*ASSIGNMENT:* Report each line of the data that contains the string "coordinates".
[[ THE DATA open ]]
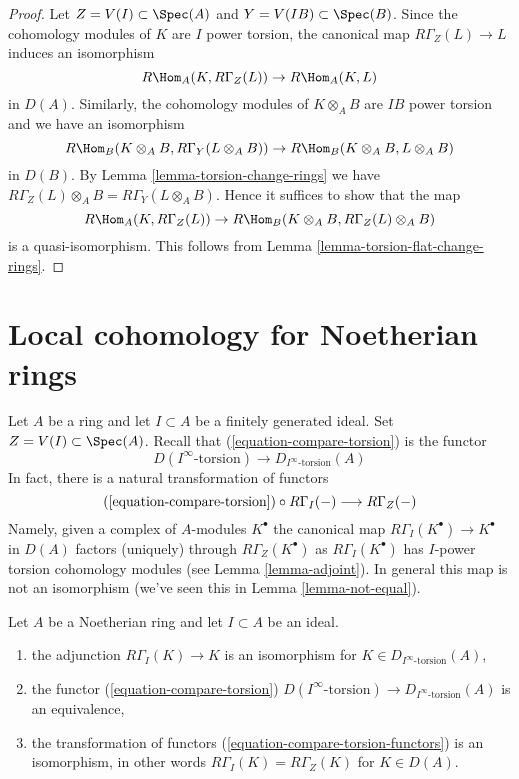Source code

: \begin{proof}
Let $Z = V(I) \subset \Spec(A)$ and $Y = V(IB) \subset \Spec(B)$.
Since the cohomology modules of $K$ are $I$ power torsion, the
canonical map $R\Gamma_Z(L) \to L$ induces an isomorphism
$$
R\Hom_A(K, R\Gamma_Z(L)) \to R\Hom_A(K, L)
$$
in $D(A)$. Similarly, the cohomology modules of $K \otimes_A B$ are
$IB$ power torsion and we have an isomorphism
$$
R\Hom_B(K \otimes_A B, R\Gamma_Y(L \otimes_A B)) \to 
R\Hom_B(K \otimes_A B, L \otimes_A B)
$$
in $D(B)$.
By Lemma \ref{lemma-torsion-change-rings} we have
$R\Gamma_Z(L) \otimes_A B = R\Gamma_Y(L \otimes_A B)$.
Hence it suffices to show that the map
$$
R\Hom_A(K, R\Gamma_Z(L)) \to R\Hom_B(K \otimes_A B, R\Gamma_Z(L) \otimes_A B)
$$
is a quasi-isomorphism. This follows from
Lemma \ref{lemma-torsion-flat-change-rings}.
\end{proof}




\section{Local cohomology for Noetherian rings}
\label{section-local-cohomology-noetherian}

\noindent
Let $A$ be a ring and let $I \subset A$ be a finitely generated ideal.
Set $Z = V(I) \subset \Spec(A)$. Recall that (\ref{equation-compare-torsion})
is the functor
$$
D(I^\infty\text{-torsion}) \to D_{I^\infty\text{-torsion}}(A)
$$
In fact, there is a natural transformation of functors
\begin{equation}
\label{equation-compare-torsion-functors}
(\ref{equation-compare-torsion}) \circ R\Gamma_I(-)
\longrightarrow
R\Gamma_Z(-)
\end{equation}
Namely, given a complex of $A$-modules $K^\bullet$ the canonical map
$R\Gamma_I(K^\bullet) \to K^\bullet$ in $D(A)$ factors (uniquely)
through $R\Gamma_Z(K^\bullet)$ as $R\Gamma_I(K^\bullet)$ has
$I$-power torsion cohomology modules (see Lemma \ref{lemma-adjoint}).
In general this map is not an isomorphism (we've seen this in
Lemma \ref{lemma-not-equal}).

\begin{lemma}
\label{lemma-local-cohomology-noetherian}
Let $A$ be a Noetherian ring and let $I \subset A$ be an ideal.
\begin{enumerate}
\item the adjunction $R\Gamma_I(K) \to K$ is an isomorphism
for $K \in D_{I^\infty\text{-torsion}}(A)$,
\item the functor
(\ref{equation-compare-torsion})
$D(I^\infty\text{-torsion}) \to D_{I^\infty\text{-torsion}}(A)$
is an equivalence,
\item the transformation of functors
(\ref{equation-compare-torsion-functors}) is an isomorphism,
in other words $R\Gamma_I(K) = R\Gamma_Z(K)$ for $K \in D(A)$.
\end{enumerate}
\end{lemma}

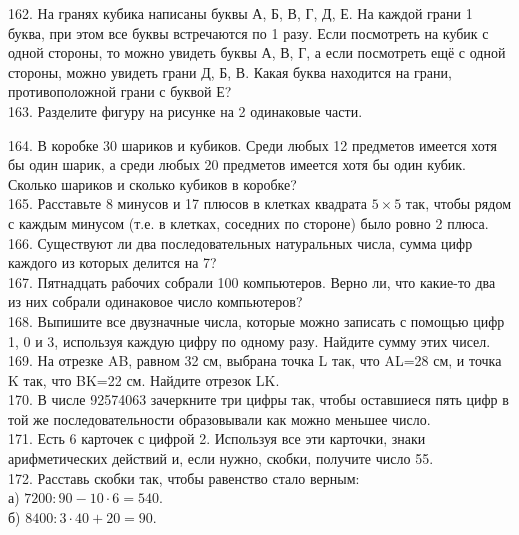 \begin{center}
\begin{figure}[ht!]
\end{figure}
\end{center}
162. На гранях кубика написаны буквы А, Б, В, Г, Д, Е. На каждой грани 1 буква, при этом все буквы встречаются по 1 разу. Если посмотреть на кубик с одной стороны, то можно увидеть буквы А, В, Г, а если посмотреть ещё с одной стороны, можно увидеть грани Д, Б, В. Какая буква находится на грани, противоположной грани с буквой Е?\\
163. Разделите фигуру на рисунке на 2 одинаковые части.
\begin{center}
\begin{figure}[ht!]
\end{figure}
\end{center}
164. В коробке 30 шариков и кубиков. Среди любых 12 предметов имеется хотя бы один шарик, а среди любых 20 предметов имеется хотя бы один кубик. Сколько шариков и сколько кубиков в коробке?\\
165. Расставьте 8 минусов и 17 плюсов в клетках квадрата $5\times5$ так, чтобы рядом с каждым минусом (т.е. в клетках, соседних по стороне) было ровно 2 плюса.\\
166. Существуют ли два последовательных натуральных числа, сумма цифр каждого из которых делится на 7?\\
167. Пятнадцать рабочих собрали 100 компьютеров. Верно ли, что какие-то два из них собрали одинаковое число компьютеров?\\
168. Выпишите все двузначные числа, которые можно записать с помощью цифр 1, 0 и 3, используя каждую цифру по одному разу. Найдите сумму этих чисел.\\
169. На отрезке AB, равном 32 см, выбрана точка L так, что AL=28 см, и точка K так, что BK=22 см. Найдите отрезок LK.\\
170. В числе 92574063 зачеркните три цифры так, чтобы оставшиеся пять цифр в той же последовательности образовывали как можно меньшее число.\\
171. Есть 6 карточек с цифрой 2. Используя все эти карточки, знаки арифметических действий и, если нужно, скобки, получите число 55.\\
172. Расставь скобки так, чтобы равенство стало верным:\\
а) $7200:90-10\cdot6=540.$\\
б) $8400:3\cdot40+20=90.$\\
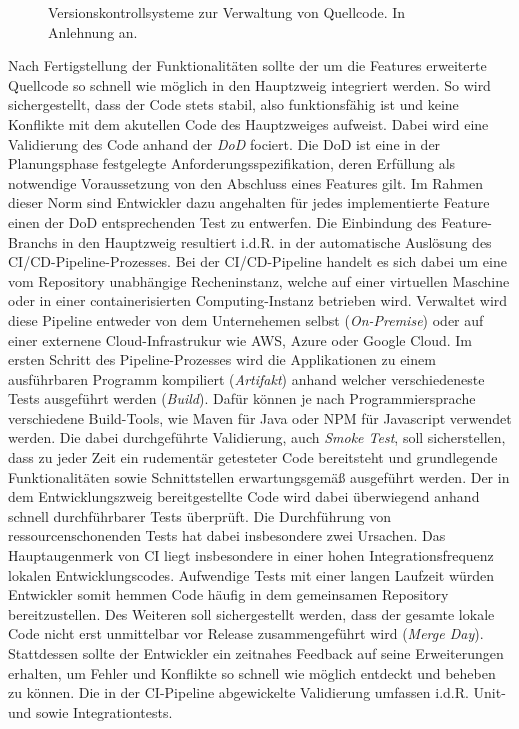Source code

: \begin{center}
	\begin{figure}[H]
		\centering
		\caption[Versionskontrollsysteme zur Verwaltung von Quellcode]{Versionskontrollsysteme zur Verwaltung von Quellcode. In Anlehnung an.}
		\label{fig:VCS}
	\end{figure}
\end{center}
\vspace*{-10mm}
Nach Fertigstellung der Funktionalitäten sollte der um die Features erweiterte Quellcode so schnell wie möglich in den Hauptzweig integriert werden. So wird sichergestellt, dass der Code stets stabil, also funktionsfähig ist und keine Konflikte mit dem akutellen Code des Hauptzweiges aufweist. Dabei wird eine Validierung des Code anhand der \textit{\ac*{DoD}} fociert. Die DoD ist eine in der Planungsphase festgelegte Anforderungsspezifikation, deren Erfüllung als notwendige Voraussetzung von den Abschluss eines Features gilt. Im Rahmen dieser Norm sind Entwickler dazu angehalten für jedes implementierte Feature einen der DoD entsprechenden Test zu entwerfen. Die Einbindung des Feature-Branchs in den Hauptzweig resultiert i.d.R. in der automatische Auslösung des CI/CD-Pipeline-Prozesses. Bei der CI/CD-Pipeline handelt es sich dabei um eine vom Repository unabhängige Recheninstanz, welche auf einer virtuellen Maschine oder in einer containerisierten Computing-Instanz betrieben wird. Verwaltet wird diese Pipeline entweder von dem Unternehemen selbst (\textit{On-Premise}) oder auf einer externene Cloud-Infrastrukur wie AWS, Azure oder Google Cloud. Im ersten Schritt des Pipeline-Prozesses wird die Applikationen zu einem ausführbaren Programm kompiliert (\textit{Artifakt}) anhand welcher verschiedeneste Tests ausgeführt werden (\textit{Build}). Dafür können je nach Programmiersprache verschiedene Build-Tools, wie Maven für Java oder NPM für Javascript verwendet werden. Die dabei durchgeführte Validierung, auch \textit{Smoke Test}, soll  sicherstellen, dass zu jeder Zeit ein rudementär getesteter Code bereitsteht und grundlegende Funktionalitäten sowie Schnittstellen erwartungsgemäß ausgeführt werden. Der in dem Entwicklungszweig bereitgestellte Code wird dabei überwiegend anhand schnell durchführbarer Tests überprüft. Die Durchführung von ressourcenschonenden Tests hat dabei insbesondere zwei Ursachen. Das Hauptaugenmerk von CI liegt insbesondere in einer hohen Integrationsfrequenz lokalen Entwicklungscodes. Aufwendige Tests mit einer langen Laufzeit würden Entwickler somit hemmen Code häufig in dem gemeinsamen Repository bereitzustellen. Des Weiteren soll sichergestellt werden, dass der gesamte lokale Code nicht erst unmittelbar vor Release zusammengeführt wird (\textit{Merge Day}). Stattdessen sollte der Entwickler ein zeitnahes Feedback auf seine Erweiterungen erhalten, um Fehler und Konflikte so schnell wie möglich entdeckt und beheben zu können. Die in der CI-Pipeline abgewickelte Validierung umfassen i.d.R. Unit- und sowie Integrationtests.
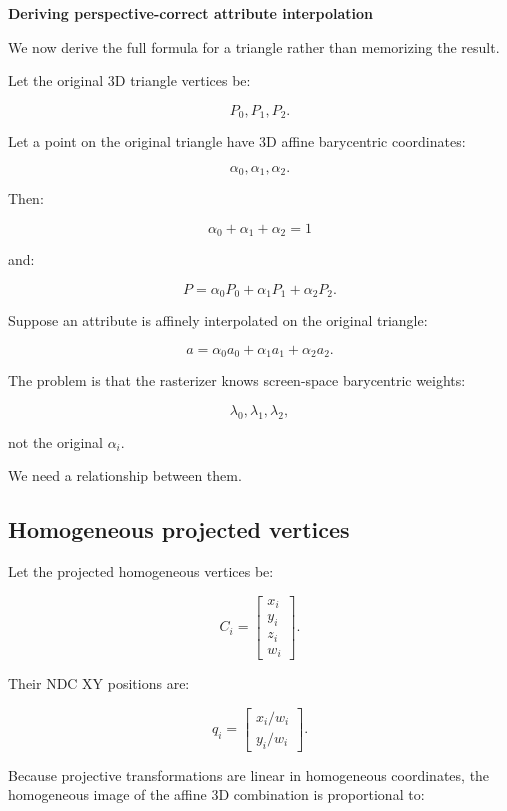 \textbf{Deriving perspective-correct attribute interpolation}

We now derive the full formula for a triangle rather than memorizing the result.

Let the original 3D triangle vertices be:

\[
 P_0,P_1,P_2.
\]

Let a point on the original triangle have 3D affine barycentric coordinates:

\[
 \alpha_0,\alpha_1,\alpha_2.
\]

Then:

\[
 \boxed{ \alpha_0+\alpha_1+\alpha_2=1 }
\]

and:

\[
 \boxed{ P=\alpha_0P_0+\alpha_1P_1+\alpha_2P_2 }.
\]

Suppose an attribute is affinely interpolated on the original triangle:

\[
 \boxed{ a=\alpha_0a_0+\alpha_1a_1+\alpha_2a_2 }.
\]

The problem is that the rasterizer knows screen-space barycentric weights:

\[
 \lambda_0,\lambda_1,\lambda_2,
\]

not the original \(\alpha_i\).

We need a relationship between them.

\subsection{Homogeneous projected vertices}\label{02-foundations-ii-ch034-homogeneous-projected-vertices}

\hypertarget{02-foundations-ii-ch034-homogeneous-projected-vertices}{}

Let the projected homogeneous vertices be:

\[
 C_i= \begin{bmatrix} x_i\\y_i\\z_i\\w_i \end{bmatrix}.
\]

Their NDC XY positions are:

\[
 q_i= \begin{bmatrix} x_i/w_i\\ y_i/w_i \end{bmatrix}.
\]

Because projective transformations are linear in homogeneous coordinates, the homogeneous image of the affine 3D combination is proportional to:

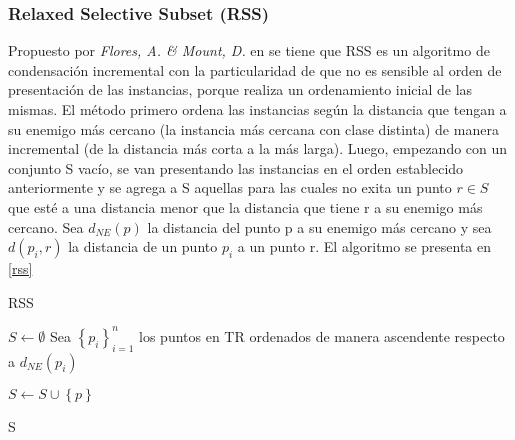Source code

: \subsubsection{Relaxed Selective Subset (RSS)}

 Propuesto por \emph{Flores, A. \& Mount, D.} en \cite{floresnearest} se tiene que RSS es un algoritmo de condensación incremental con la particularidad de que no es sensible al orden de presentación de las instancias, porque realiza un ordenamiento inicial de las mismas. El método primero ordena las instancias según la distancia que tengan a su enemigo más cercano (la instancia más cercana con clase distinta) de manera incremental (de la distancia más corta a la más larga). Luego, empezando con un conjunto S vacío, se van presentando las instancias en el orden establecido anteriormente y se agrega a S aquellas para las cuales no exita un punto $r \in S$ que esté a una distancia menor que la distancia que tiene r a su enemigo más cercano. Sea $d_{NE}(p)$ la distancia del punto p a su enemigo más cercano y sea $d(p_i,r)$ la distancia de un punto $p_i$ a un punto r. El algoritmo se presenta en \ref{rss}

\begin{algorithm}
\caption{RSS}
\label{rss}
\begin{algorithmic}[1]


\State $S \gets \emptyset$
\State Sea $\left\{p_i\right\}_{i=1}^n$ los puntos en TR ordenados de manera ascendente respecto a $d_{NE}(p_i)$

		\State $S \gets S \cup \left\{p\right\}$
	\EndIf
\EndFor

\Return S

\end{algorithmic}
\end{algorithm}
[[ THE DATA closed ]]
*SOLUTION:*
Let a point on the original triangle have 3D affine barycentric coordinates:
Because projective transformations are linear in homogeneous coordinates, the homogeneous image of the affine 3D combination is proportional to:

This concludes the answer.